Unfortunately, this news isn’t that good for IT solution vendors. While older systems such as Windows XP or Windows Vista have now been abandoned by Microsoft and not officially supported any more, there exist plenty of environments where those resource-unpretentious, powerful and fairly reliable systems are still being heavily used. The problem with those operating systems is that due to their solid age they don’t support TLS 1.1 and TLS 1.2 internally – just because those protocols didn’t exist at the time when they were released. The things are worsened by the fact that a big deal of third-party applications and OS components – such as Internet Explorer, IIS or Active Directory browser – rely on Windows WinInet and SChannel API for their SSL/TLS connectivity, and as such are restricted with the security capabilities the API provides.

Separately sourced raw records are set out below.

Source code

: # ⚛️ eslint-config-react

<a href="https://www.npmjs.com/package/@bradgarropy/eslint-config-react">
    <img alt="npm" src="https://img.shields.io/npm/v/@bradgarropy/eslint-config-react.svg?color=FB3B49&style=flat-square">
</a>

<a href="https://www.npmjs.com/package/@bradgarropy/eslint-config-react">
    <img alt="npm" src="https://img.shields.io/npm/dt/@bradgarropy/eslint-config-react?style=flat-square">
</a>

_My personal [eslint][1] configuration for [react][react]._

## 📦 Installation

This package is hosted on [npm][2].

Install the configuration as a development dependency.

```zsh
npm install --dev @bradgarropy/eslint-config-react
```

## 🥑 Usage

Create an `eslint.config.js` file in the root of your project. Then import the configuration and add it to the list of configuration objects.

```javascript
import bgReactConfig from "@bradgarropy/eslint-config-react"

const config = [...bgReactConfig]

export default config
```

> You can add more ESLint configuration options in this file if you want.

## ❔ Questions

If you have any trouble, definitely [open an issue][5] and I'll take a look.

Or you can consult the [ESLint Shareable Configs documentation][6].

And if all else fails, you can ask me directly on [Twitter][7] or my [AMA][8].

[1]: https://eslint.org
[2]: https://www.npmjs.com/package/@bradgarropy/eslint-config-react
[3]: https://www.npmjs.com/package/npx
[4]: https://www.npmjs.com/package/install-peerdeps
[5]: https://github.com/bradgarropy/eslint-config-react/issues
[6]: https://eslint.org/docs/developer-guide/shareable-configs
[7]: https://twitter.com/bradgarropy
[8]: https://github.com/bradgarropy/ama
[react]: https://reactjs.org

The things aren’t any better for .NET framework users. System.Net.Security.SSLStream component (and all higher level components which use it internally, such as HttpWebRequest or SmtpClient) internally rely on the same unmanaged SChannel API, making all applications built around those components subject to the same TLS limitations. What this means is that a large number of applications will become non-compliant and non-compatible ‘pumpkins’ when the clock strikes twelve on 30 June 2016. What is much worse, there is no easy mechanism to extend their compatibility, for the limitations are set deep in the operating system’s internal modules and – due to terminated platform support – can never be removed.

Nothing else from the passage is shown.